■ **WHAT YOU WILL DO**
Beneath this sentence is a set of records; write each of them out exactly.

■ **RECORDS TO USE**
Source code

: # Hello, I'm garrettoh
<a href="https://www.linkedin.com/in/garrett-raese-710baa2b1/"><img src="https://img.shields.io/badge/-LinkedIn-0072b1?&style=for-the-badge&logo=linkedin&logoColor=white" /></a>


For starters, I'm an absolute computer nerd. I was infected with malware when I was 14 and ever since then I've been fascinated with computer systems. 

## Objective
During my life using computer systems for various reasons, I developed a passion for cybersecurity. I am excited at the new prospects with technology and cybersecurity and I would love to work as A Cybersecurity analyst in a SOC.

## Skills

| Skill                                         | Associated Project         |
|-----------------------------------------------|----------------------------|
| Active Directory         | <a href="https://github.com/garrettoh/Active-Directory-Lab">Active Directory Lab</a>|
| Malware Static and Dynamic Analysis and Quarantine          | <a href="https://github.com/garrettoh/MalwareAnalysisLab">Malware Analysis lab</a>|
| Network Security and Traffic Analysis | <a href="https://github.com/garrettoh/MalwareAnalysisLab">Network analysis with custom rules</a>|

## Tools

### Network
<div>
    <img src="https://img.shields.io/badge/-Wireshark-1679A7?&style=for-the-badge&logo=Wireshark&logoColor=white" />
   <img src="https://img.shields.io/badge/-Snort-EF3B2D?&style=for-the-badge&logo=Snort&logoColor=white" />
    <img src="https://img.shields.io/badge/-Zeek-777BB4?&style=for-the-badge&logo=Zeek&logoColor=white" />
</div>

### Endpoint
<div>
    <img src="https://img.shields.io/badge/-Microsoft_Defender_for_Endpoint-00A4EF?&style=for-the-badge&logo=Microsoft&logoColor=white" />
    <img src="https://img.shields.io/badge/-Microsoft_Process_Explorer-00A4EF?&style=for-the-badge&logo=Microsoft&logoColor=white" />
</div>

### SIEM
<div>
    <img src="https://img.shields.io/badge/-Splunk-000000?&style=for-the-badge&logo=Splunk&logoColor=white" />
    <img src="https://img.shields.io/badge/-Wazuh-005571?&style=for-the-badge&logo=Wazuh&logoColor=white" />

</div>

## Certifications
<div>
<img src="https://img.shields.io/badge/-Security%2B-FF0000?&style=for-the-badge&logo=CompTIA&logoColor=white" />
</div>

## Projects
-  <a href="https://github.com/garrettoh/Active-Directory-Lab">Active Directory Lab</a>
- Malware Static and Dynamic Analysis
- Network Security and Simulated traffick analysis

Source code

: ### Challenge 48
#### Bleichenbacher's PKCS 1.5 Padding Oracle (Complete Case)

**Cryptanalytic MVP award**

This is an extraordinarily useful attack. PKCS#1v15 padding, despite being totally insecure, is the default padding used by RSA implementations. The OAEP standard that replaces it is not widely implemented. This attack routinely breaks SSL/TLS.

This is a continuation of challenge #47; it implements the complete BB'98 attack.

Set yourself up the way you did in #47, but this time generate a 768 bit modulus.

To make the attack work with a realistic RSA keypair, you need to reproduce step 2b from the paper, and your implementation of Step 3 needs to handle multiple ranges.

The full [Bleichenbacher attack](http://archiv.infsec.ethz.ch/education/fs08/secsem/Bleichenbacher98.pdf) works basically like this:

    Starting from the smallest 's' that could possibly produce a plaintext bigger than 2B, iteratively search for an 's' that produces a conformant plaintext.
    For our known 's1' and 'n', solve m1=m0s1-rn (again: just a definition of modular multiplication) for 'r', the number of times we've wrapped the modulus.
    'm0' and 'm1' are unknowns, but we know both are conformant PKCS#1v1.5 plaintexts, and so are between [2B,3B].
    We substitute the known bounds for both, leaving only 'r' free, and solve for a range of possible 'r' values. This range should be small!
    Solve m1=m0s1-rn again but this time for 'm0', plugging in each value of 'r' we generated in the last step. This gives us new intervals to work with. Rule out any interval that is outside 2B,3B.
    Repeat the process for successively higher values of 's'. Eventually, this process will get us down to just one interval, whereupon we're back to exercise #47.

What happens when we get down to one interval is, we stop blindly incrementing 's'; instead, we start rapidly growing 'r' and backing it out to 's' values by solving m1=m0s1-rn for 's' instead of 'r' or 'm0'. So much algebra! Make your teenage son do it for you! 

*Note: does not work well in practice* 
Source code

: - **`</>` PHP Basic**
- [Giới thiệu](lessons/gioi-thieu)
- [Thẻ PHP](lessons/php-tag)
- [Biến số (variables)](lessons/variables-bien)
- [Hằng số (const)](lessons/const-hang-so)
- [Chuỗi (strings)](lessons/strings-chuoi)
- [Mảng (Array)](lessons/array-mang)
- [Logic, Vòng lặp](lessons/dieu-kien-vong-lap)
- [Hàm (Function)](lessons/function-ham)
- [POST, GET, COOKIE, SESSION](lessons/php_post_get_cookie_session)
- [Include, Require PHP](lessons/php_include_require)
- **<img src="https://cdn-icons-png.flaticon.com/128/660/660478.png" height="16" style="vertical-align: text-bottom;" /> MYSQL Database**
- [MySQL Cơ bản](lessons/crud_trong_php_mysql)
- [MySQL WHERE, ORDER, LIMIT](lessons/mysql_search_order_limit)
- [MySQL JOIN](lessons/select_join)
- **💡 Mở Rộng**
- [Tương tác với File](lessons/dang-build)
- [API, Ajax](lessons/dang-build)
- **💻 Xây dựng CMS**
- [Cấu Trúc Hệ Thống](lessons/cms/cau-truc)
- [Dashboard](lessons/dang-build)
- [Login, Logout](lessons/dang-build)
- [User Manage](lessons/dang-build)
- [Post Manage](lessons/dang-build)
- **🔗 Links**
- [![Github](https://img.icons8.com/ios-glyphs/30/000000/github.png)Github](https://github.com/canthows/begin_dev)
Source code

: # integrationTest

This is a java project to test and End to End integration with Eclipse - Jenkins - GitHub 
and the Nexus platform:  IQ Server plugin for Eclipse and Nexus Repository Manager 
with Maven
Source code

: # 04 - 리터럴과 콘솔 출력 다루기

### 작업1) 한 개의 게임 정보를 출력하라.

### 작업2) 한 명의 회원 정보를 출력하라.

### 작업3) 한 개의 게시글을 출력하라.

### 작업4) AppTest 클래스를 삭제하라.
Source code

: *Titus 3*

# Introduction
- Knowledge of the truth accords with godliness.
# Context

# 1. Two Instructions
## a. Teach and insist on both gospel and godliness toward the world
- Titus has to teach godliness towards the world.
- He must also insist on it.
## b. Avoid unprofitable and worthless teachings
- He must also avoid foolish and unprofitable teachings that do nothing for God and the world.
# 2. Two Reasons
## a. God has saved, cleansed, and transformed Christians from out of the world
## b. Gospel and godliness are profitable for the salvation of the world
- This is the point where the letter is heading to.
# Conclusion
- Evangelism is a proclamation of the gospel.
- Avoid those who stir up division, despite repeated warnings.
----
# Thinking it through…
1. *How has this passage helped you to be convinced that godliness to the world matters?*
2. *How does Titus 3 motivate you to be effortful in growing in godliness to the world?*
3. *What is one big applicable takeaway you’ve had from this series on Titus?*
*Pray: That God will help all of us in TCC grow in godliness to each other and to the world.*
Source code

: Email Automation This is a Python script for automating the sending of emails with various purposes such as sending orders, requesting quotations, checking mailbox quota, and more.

■ **EXERCISE RESULT**
Source code

: # Hello, I'm garrettoh
<a href="https://www.linkedin.com/in/garrett-raese-710baa2b1/"><img src="https://img.shields.io/badge/-LinkedIn-0072b1?&style=for-the-badge&logo=linkedin&logoColor=white" /></a>


For starters, I'm an absolute computer nerd. I was infected with malware when I was 14 and ever since then I've been fascinated with computer systems. 

## Objective
During my life using computer systems for various reasons, I developed a passion for cybersecurity. I am excited at the new prospects with technology and cybersecurity and I would love to work as A Cybersecurity analyst in a SOC.

## Skills

| Skill                                         | Associated Project         |
|-----------------------------------------------|----------------------------|
| Active Directory         | <a href="https://github.com/garrettoh/Active-Directory-Lab">Active Directory Lab</a>|
| Malware Static and Dynamic Analysis and Quarantine          | <a href="https://github.com/garrettoh/MalwareAnalysisLab">Malware Analysis lab</a>|
| Network Security and Traffic Analysis | <a href="https://github.com/garrettoh/MalwareAnalysisLab">Network analysis with custom rules</a>|

## Tools

### Network
<div>
    <img src="https://img.shields.io/badge/-Wireshark-1679A7?&style=for-the-badge&logo=Wireshark&logoColor=white" />
   <img src="https://img.shields.io/badge/-Snort-EF3B2D?&style=for-the-badge&logo=Snort&logoColor=white" />
    <img src="https://img.shields.io/badge/-Zeek-777BB4?&style=for-the-badge&logo=Zeek&logoColor=white" />
</div>

### Endpoint
<div>
    <img src="https://img.shields.io/badge/-Microsoft_Defender_for_Endpoint-00A4EF?&style=for-the-badge&logo=Microsoft&logoColor=white" />
    <img src="https://img.shields.io/badge/-Microsoft_Process_Explorer-00A4EF?&style=for-the-badge&logo=Microsoft&logoColor=white" />
</div>

### SIEM
<div>
    <img src="https://img.shields.io/badge/-Splunk-000000?&style=for-the-badge&logo=Splunk&logoColor=white" />
    <img src="https://img.shields.io/badge/-Wazuh-005571?&style=for-the-badge&logo=Wazuh&logoColor=white" />

</div>

## Certifications
<div>
<img src="https://img.shields.io/badge/-Security%2B-FF0000?&style=for-the-badge&logo=CompTIA&logoColor=white" />
</div>

## Projects
-  <a href="https://github.com/garrettoh/Active-Directory-Lab">Active Directory Lab</a>
- Malware Static and Dynamic Analysis
- Network Security and Simulated traffick analysis

Source code

: ### Challenge 48
#### Bleichenbacher's PKCS 1.5 Padding Oracle (Complete Case)

**Cryptanalytic MVP award**

This is an extraordinarily useful attack. PKCS#1v15 padding, despite being totally insecure, is the default padding used by RSA implementations. The OAEP standard that replaces it is not widely implemented. This attack routinely breaks SSL/TLS.

This is a continuation of challenge #47; it implements the complete BB'98 attack.

Set yourself up the way you did in #47, but this time generate a 768 bit modulus.

To make the attack work with a realistic RSA keypair, you need to reproduce step 2b from the paper, and your implementation of Step 3 needs to handle multiple ranges.

The full [Bleichenbacher attack](http://archiv.infsec.ethz.ch/education/fs08/secsem/Bleichenbacher98.pdf) works basically like this:

    Starting from the smallest 's' that could possibly produce a plaintext bigger than 2B, iteratively search for an 's' that produces a conformant plaintext.
    For our known 's1' and 'n', solve m1=m0s1-rn (again: just a definition of modular multiplication) for 'r', the number of times we've wrapped the modulus.
    'm0' and 'm1' are unknowns, but we know both are conformant PKCS#1v1.5 plaintexts, and so are between [2B,3B].
    We substitute the known bounds for both, leaving only 'r' free, and solve for a range of possible 'r' values. This range should be small!
    Solve m1=m0s1-rn again but this time for 'm0', plugging in each value of 'r' we generated in the last step. This gives us new intervals to work with. Rule out any interval that is outside 2B,3B.
    Repeat the process for successively higher values of 's'. Eventually, this process will get us down to just one interval, whereupon we're back to exercise #47.

What happens when we get down to one interval is, we stop blindly incrementing 's'; instead, we start rapidly growing 'r' and backing it out to 's' values by solving m1=m0s1-rn for 's' instead of 'r' or 'm0'. So much algebra! Make your teenage son do it for you! 

*Note: does not work well in practice* 
Source code

: - **`</>` PHP Basic**
- [Giới thiệu](lessons/gioi-thieu)
- [Thẻ PHP](lessons/php-tag)
- [Biến số (variables)](lessons/variables-bien)
- [Hằng số (const)](lessons/const-hang-so)
- [Chuỗi (strings)](lessons/strings-chuoi)
- [Mảng (Array)](lessons/array-mang)
- [Logic, Vòng lặp](lessons/dieu-kien-vong-lap)
- [Hàm (Function)](lessons/function-ham)
- [POST, GET, COOKIE, SESSION](lessons/php_post_get_cookie_session)
- [Include, Require PHP](lessons/php_include_require)
- **<img src="https://cdn-icons-png.flaticon.com/128/660/660478.png" height="16" style="vertical-align: text-bottom;" /> MYSQL Database**
- [MySQL Cơ bản](lessons/crud_trong_php_mysql)
- [MySQL WHERE, ORDER, LIMIT](lessons/mysql_search_order_limit)
- [MySQL JOIN](lessons/select_join)
- **💡 Mở Rộng**
- [Tương tác với File](lessons/dang-build)
- [API, Ajax](lessons/dang-build)
- **💻 Xây dựng CMS**
- [Cấu Trúc Hệ Thống](lessons/cms/cau-truc)
- [Dashboard](lessons/dang-build)
- [Login, Logout](lessons/dang-build)
- [User Manage](lessons/dang-build)
- [Post Manage](lessons/dang-build)
- **🔗 Links**
- [![Github](https://img.icons8.com/ios-glyphs/30/000000/github.png)Github](https://github.com/canthows/begin_dev)
Source code

: # integrationTest

This is a java project to test and End to End integration with Eclipse - Jenkins - GitHub 
and the Nexus platform:  IQ Server plugin for Eclipse and Nexus Repository Manager 
with Maven
Source code

: # 04 - 리터럴과 콘솔 출력 다루기

### 작업1) 한 개의 게임 정보를 출력하라.

### 작업2) 한 명의 회원 정보를 출력하라.

### 작업3) 한 개의 게시글을 출력하라.

### 작업4) AppTest 클래스를 삭제하라.
Source code

: *Titus 3*

# Introduction
- Knowledge of the truth accords with godliness.
# Context

# 1. Two Instructions
## a. Teach and insist on both gospel and godliness toward the world
- Titus has to teach godliness towards the world.
- He must also insist on it.
## b. Avoid unprofitable and worthless teachings
- He must also avoid foolish and unprofitable teachings that do nothing for God and the world.
# 2. Two Reasons
## a. God has saved, cleansed, and transformed Christians from out of the world
## b. Gospel and godliness are profitable for the salvation of the world
- This is the point where the letter is heading to.
# Conclusion
- Evangelism is a proclamation of the gospel.
- Avoid those who stir up division, despite repeated warnings.
----
# Thinking it through…
1. *How has this passage helped you to be convinced that godliness to the world matters?*
2. *How does Titus 3 motivate you to be effortful in growing in godliness to the world?*
3. *What is one big applicable takeaway you’ve had from this series on Titus?*
*Pray: That God will help all of us in TCC grow in godliness to each other and to the world.*
Source code

: Email Automation This is a Python script for automating the sending of emails with various purposes such as sending orders, requesting quotations, checking mailbox quota, and more.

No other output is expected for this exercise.